This article is part of the supplement: Ninth International Conference on Bioinformatics (InCoB2010): Computational Biology
Probing the anticancer mechanism of prospective herbal drug Withaferin A on mammals: a case study on human and bovine proteasomes
1 Department of Biochemical Engineering and Biotechnology, Indian Institute of Technology (IIT) Delhi, Hauz Khas, New Delhi 110016, India
2 Supercomputing Facility for Bioinformatics and Computational Biology, Indian Institute of Technology (IIT) Delhi, Hauz Khas, New Delhi 110016, India
Citation and License
BMC Genomics 2010, 11(Suppl 4):S15 doi:10.1186/1471-2164-11-S4-S15Published: 2 December 2010
The UPP (ubiquitin proteasome pathway) is the major proteolytic system in the cytosol and nucleus of all eukaryotic cells which regulates cellular events, including mitotis, differentiation, signal transduction, apoptosis, and inflammation. UPP controls activation of the transcriptional factor NF-κB (nuclear factor κB), which is a regulatory protein playing central role in a variety of cellular processes including immune and inflammatory responses, apoptosis, and cellular proliferation. Since the primary interaction of proteasomes occurs with endogenous proteins, the signalling action of transcription factor NF-κB can be blocked by inhibition of proteasomes.
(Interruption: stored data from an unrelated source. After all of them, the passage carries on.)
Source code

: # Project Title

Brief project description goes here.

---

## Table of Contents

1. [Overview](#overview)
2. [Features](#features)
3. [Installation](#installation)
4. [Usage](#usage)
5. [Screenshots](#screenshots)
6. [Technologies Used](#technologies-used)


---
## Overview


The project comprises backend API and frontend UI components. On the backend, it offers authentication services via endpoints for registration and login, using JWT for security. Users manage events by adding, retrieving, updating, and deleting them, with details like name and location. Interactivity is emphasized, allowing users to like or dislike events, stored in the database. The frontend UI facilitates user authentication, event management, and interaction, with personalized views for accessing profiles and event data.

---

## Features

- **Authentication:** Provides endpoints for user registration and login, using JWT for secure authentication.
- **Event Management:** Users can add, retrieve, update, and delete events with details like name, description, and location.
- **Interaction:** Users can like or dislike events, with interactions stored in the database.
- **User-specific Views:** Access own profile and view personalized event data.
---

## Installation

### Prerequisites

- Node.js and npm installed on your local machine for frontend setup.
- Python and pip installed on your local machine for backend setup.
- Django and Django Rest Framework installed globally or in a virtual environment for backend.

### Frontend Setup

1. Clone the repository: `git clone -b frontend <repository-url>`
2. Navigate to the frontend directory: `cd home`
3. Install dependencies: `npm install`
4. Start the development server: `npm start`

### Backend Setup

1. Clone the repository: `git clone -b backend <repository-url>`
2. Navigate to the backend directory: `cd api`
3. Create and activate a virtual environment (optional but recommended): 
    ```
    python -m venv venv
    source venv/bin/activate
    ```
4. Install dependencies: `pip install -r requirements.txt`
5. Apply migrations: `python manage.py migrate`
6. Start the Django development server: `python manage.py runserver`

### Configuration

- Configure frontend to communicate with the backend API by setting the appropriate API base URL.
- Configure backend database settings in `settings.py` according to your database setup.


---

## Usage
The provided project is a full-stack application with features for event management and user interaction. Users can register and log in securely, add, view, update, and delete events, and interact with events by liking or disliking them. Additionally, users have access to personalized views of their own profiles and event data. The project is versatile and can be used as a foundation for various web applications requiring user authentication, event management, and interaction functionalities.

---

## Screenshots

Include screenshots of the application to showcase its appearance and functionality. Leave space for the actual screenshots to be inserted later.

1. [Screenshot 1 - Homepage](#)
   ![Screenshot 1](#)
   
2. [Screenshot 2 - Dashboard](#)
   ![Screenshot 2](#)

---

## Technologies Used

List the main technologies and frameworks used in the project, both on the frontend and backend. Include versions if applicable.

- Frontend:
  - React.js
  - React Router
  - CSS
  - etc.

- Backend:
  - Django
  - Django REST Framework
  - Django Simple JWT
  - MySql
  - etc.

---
A great variety of natural and synthetic chemical compounds classified as peptide aldehydes, peptide boronates, nonpeptide inhibitors, peptide vinyl sulfones and epoxyketones are now widely used as research tools for probing their potential to inhibit proteolytic activities of different proteasomes and to investigate the underlying inhibition mechanisms. The present work reports a bio-computational study carried out with the aim of exploring the proteasome inhibition capability of WA (withaferin A), a steroidal lactone, by understanding the binding mode of WA as a ligand into the mammalian proteasomes (X-ray crystal structure of Bos taurus 20S proteasome and multiple template homology modelled structure of 20S proteasome of Homo sapiens) using molecular docking and molecular dynamics simulation studies.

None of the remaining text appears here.